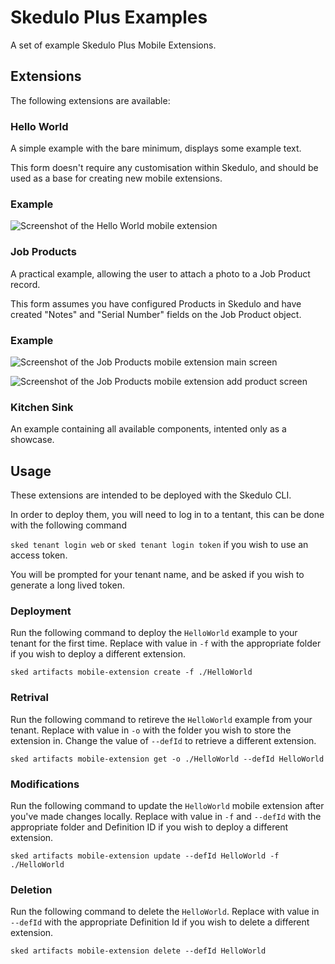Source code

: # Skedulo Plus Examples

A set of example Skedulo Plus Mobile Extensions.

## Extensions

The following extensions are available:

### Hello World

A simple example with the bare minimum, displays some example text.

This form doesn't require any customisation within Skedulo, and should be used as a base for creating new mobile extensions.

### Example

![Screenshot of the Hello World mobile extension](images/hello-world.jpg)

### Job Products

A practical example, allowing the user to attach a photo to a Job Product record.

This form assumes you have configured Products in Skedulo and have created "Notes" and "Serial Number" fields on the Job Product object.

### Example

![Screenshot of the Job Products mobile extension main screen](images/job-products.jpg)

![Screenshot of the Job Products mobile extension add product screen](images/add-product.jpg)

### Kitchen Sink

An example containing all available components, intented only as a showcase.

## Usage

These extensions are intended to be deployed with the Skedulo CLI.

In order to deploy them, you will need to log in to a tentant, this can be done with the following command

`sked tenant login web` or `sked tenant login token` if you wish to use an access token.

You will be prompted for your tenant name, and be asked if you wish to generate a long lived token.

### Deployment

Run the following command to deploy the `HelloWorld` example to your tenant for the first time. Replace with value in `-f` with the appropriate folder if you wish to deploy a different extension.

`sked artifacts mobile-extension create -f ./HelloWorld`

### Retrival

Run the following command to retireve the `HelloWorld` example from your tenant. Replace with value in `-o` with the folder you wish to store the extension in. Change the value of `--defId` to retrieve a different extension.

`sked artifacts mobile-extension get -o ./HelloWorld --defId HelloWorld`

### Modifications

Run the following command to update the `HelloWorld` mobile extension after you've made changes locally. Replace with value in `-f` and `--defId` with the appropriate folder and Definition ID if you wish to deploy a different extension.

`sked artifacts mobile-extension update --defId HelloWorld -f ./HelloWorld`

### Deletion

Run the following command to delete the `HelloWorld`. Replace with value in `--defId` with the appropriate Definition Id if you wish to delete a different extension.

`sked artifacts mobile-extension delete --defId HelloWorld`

...

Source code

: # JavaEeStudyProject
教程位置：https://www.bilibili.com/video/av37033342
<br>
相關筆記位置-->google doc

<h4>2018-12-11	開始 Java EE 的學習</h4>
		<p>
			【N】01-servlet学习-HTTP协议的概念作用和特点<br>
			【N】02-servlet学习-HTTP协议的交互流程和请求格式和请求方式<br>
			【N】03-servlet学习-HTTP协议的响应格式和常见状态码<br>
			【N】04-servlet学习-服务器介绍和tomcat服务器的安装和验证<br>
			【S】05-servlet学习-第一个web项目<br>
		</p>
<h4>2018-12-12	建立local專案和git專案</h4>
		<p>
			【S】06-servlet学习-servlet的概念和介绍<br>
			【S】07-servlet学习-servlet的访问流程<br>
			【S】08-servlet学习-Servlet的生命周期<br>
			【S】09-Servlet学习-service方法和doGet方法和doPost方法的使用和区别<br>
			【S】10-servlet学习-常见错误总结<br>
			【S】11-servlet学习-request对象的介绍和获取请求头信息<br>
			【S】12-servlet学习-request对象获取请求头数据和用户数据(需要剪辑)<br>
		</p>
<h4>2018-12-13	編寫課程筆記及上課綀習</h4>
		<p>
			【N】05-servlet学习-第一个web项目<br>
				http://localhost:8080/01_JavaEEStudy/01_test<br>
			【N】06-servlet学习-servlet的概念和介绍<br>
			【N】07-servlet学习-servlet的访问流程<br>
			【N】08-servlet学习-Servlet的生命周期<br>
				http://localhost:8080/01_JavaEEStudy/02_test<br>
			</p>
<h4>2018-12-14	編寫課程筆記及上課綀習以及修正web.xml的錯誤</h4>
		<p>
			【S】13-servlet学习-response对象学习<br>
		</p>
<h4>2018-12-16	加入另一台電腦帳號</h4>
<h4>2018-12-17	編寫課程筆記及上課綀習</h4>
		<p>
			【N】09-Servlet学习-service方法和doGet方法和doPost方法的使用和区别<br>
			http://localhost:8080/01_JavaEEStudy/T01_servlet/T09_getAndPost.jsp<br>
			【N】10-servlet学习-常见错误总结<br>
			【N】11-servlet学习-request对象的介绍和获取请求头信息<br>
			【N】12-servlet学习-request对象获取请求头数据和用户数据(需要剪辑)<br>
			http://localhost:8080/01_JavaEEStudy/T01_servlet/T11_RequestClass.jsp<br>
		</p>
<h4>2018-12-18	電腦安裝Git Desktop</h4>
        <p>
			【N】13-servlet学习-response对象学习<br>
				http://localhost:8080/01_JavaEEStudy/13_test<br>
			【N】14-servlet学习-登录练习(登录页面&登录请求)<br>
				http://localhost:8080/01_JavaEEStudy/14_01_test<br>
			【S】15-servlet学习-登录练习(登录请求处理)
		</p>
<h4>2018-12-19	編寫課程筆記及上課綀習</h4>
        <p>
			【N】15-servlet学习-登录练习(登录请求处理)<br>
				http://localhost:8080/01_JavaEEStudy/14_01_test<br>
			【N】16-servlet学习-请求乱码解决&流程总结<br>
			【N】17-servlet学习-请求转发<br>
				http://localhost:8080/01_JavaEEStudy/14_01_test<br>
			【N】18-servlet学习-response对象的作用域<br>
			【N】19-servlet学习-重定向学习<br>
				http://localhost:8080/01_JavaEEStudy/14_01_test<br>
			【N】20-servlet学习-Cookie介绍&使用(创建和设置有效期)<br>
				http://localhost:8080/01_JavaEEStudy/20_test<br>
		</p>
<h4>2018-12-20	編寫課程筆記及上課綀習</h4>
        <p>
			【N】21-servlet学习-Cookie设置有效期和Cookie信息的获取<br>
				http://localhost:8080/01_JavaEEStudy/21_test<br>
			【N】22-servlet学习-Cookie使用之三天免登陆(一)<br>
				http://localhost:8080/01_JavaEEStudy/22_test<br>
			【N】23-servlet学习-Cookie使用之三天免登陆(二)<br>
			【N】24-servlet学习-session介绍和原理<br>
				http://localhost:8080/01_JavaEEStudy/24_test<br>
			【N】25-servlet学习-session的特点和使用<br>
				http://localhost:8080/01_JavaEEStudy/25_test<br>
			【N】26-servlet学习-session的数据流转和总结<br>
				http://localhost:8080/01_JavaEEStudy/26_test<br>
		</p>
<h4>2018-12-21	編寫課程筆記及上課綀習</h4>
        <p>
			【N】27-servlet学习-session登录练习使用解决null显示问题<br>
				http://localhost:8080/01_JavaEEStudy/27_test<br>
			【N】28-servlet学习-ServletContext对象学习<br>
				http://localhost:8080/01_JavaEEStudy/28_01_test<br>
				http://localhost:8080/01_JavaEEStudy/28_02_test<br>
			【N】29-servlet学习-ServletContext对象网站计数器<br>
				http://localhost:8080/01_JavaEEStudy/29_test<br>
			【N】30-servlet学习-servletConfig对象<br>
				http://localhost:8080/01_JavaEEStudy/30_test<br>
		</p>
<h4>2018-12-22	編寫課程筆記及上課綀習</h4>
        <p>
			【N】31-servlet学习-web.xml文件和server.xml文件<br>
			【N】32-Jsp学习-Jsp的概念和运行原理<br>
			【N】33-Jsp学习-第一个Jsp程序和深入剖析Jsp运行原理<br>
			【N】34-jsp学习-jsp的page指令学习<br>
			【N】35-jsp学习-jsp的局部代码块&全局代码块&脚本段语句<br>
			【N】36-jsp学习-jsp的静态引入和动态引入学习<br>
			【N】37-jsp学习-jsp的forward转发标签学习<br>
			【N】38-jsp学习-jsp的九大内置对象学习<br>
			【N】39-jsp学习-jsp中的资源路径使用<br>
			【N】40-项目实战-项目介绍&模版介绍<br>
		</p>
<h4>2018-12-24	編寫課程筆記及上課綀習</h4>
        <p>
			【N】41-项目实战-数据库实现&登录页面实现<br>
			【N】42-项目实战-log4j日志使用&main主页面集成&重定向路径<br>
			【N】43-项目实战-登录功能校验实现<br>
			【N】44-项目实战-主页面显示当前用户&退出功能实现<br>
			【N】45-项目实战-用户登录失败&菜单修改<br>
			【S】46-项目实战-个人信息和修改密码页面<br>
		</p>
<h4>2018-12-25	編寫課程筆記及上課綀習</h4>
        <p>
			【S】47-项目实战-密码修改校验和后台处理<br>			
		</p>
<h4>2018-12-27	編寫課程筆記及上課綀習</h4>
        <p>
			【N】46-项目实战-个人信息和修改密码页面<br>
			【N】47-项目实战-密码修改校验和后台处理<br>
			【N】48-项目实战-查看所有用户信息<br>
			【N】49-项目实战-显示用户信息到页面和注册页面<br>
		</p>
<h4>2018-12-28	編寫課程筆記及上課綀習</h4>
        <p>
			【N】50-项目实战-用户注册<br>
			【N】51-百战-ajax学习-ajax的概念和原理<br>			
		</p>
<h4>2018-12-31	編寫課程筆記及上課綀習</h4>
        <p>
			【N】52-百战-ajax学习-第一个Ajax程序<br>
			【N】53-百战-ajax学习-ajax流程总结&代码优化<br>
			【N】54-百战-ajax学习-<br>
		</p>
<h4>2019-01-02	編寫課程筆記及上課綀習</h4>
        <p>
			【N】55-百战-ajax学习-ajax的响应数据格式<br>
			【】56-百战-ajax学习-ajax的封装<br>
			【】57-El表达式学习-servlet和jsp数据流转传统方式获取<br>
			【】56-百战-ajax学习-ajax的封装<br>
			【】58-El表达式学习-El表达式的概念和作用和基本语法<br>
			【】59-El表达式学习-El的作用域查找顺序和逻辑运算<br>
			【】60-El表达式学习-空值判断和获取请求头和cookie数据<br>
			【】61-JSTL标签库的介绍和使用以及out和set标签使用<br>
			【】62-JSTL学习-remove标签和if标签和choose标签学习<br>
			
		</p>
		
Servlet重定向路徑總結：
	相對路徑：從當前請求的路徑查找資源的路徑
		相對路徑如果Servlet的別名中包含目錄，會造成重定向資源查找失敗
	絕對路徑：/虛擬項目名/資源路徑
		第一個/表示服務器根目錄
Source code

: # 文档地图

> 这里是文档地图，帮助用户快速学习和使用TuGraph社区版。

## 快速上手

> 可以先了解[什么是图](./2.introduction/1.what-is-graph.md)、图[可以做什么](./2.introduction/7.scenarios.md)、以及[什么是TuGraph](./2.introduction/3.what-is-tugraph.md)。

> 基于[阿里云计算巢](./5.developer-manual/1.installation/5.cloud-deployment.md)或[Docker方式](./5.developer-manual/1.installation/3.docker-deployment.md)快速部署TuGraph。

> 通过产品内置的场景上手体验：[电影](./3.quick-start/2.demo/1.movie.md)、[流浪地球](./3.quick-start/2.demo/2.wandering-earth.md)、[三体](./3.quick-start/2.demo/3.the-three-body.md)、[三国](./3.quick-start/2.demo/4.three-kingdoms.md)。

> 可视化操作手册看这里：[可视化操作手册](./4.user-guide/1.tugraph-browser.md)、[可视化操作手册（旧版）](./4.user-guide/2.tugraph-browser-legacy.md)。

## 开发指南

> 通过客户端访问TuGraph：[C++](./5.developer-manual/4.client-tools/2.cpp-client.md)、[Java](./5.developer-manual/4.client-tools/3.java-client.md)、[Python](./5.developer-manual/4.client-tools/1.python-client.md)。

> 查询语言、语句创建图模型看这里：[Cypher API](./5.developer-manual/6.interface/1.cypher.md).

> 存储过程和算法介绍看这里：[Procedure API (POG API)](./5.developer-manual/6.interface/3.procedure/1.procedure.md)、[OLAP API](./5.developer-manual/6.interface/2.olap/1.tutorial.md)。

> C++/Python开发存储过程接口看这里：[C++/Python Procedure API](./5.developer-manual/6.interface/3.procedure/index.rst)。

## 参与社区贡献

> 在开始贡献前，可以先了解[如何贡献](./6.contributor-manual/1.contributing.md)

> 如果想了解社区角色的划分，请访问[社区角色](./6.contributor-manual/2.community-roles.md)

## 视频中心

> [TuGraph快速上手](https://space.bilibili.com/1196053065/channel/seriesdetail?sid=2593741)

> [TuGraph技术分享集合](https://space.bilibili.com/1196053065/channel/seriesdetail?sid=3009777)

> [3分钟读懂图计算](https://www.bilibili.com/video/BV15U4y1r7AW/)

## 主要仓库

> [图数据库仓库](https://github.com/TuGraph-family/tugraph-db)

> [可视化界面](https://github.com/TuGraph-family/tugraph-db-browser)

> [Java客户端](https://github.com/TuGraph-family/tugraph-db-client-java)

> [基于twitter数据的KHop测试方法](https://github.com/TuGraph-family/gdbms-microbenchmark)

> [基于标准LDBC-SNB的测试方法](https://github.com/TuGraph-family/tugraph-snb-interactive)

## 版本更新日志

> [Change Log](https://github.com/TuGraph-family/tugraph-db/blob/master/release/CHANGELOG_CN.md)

▶ [ABOUT THIS TASK] Within the entries above, work out the number of lines that include the string "your" and give only that.

▶ [RESPONSE] 3